Mais comme j'avais l'habitude de m'asseoir à côté de Joe toutes les fois que je venais dans cet endroit, je dis:

«Non, merci, monsieur.»

Et je me laissai tomber à la place que Joe m'avait faite sur l'autre banc. L'étranger, après avoir jeté un regard sur Joe et vu que son attention était occupée ailleurs, me fit de nouveaux signes; puis il se frotta la jambe d'une façon vraiment singulière, du moins ça me fit cet effet-là.

«Vous disiez, dit l'étranger en s'adressant à Joe, que vous êtes forgeron.

--Oui, répondit Joe.

--Que voulez-vous boire, monsieur?... À propos, vous ne m'avez pas dit votre nom.»

Joe le lui dit, et l'étranger l'appela alors par son nom.

«Que voulez-vous boire, monsieur Gargery, c'est moi qui paye pour trinquer avec vous?

--À vous dire vrai, répondit Joe, je n'ai pas l'habitude de trinquer avec personne, et surtout de boire aux frais des autres, mais aux miens.
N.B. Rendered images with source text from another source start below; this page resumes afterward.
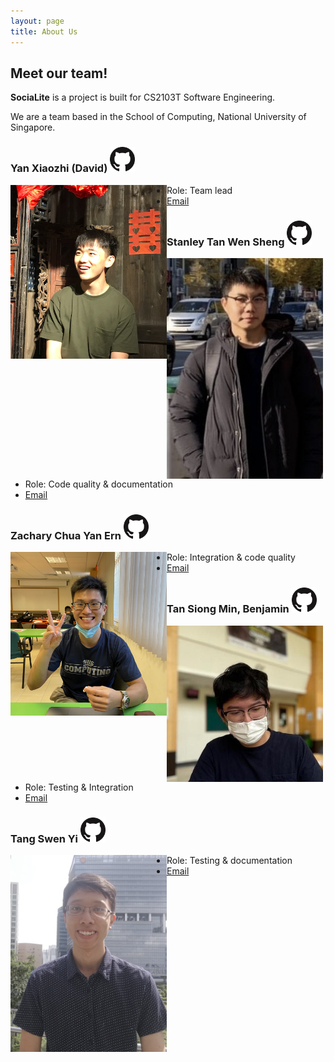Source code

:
 ```yaml
---
layout: page
title: About Us
---
```


## Meet our team!

**SociaLite** is a project is built for CS2103T Software Engineering.

We are a team based in the School of Computing, National University of Singapore.

### Yan Xiaozhi (David) [<img src="images/github-icon.png" width="40px">](https://github.com/david-eom)

<img align="left" src="images/david-eom.png" width="250px">

* Role: Team lead
* [Email](mailto:yan_xiaozhi@u.nus.edu)

### Stanley Tan Wen Sheng [<img src="images/github-icon.png" width="40px">](https://github.com/stanley-1)

<img align="left" src="images/stanley-1.png" width="250px">

* Role: Code quality & documentation
* [Email](mailto:stanley.tan@u.nus.edu)

### Zachary Chua Yan Ern [<img src="images/github-icon.png" width="40px">](https://github.com/Zacchua)

<img align="left" src="images/zacchua.png" width="250px">

* Role: Integration & code quality
* [Email](mailto:e0543984@u.nus.edu)

### Tan Siong Min, Benjamin [<img src="images/github-icon.png" width="40px">](https://github.com/bnjmnt4n)

<img align="left" src="images/bnjmnt4n.png" width="250px">

* Role: Testing & Integration
* [Email](mailto:benjamint@u.nus.edu)

### Tang Swen Yi [<img src="images/github-icon.png" width="40px">](https://github.com/EssWhyy)

<img align="left" src="images/esswhyy.png" width="250px">

* Role: Testing & documentation
* [Email](mailto:e0532612@u.nus.edu)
--L'habitude, non, reprit l'étranger; mais une fois par hasard n'est pas coutume, et un samedi soir encore! Allons! dites ce que vous voulez, monsieur Gargery.

--Je ne voudrais pas vous refuser plus longtemps, dit Joe; du rhum.

--Soit, du rhum, répéta l'étranger. Mais monsieur voudra-t-il bien, à son tour, témoigner son désir?

--Du rhum, dit M. Wopsle.

--Trois rhums! cria l'étranger au propriétaire du cabaret, et trois verres pleins!

--Monsieur, observa Joe, en manière de présentation, est un homme qui vous ferait plaisir à entendre, c'est le chantre de notre église.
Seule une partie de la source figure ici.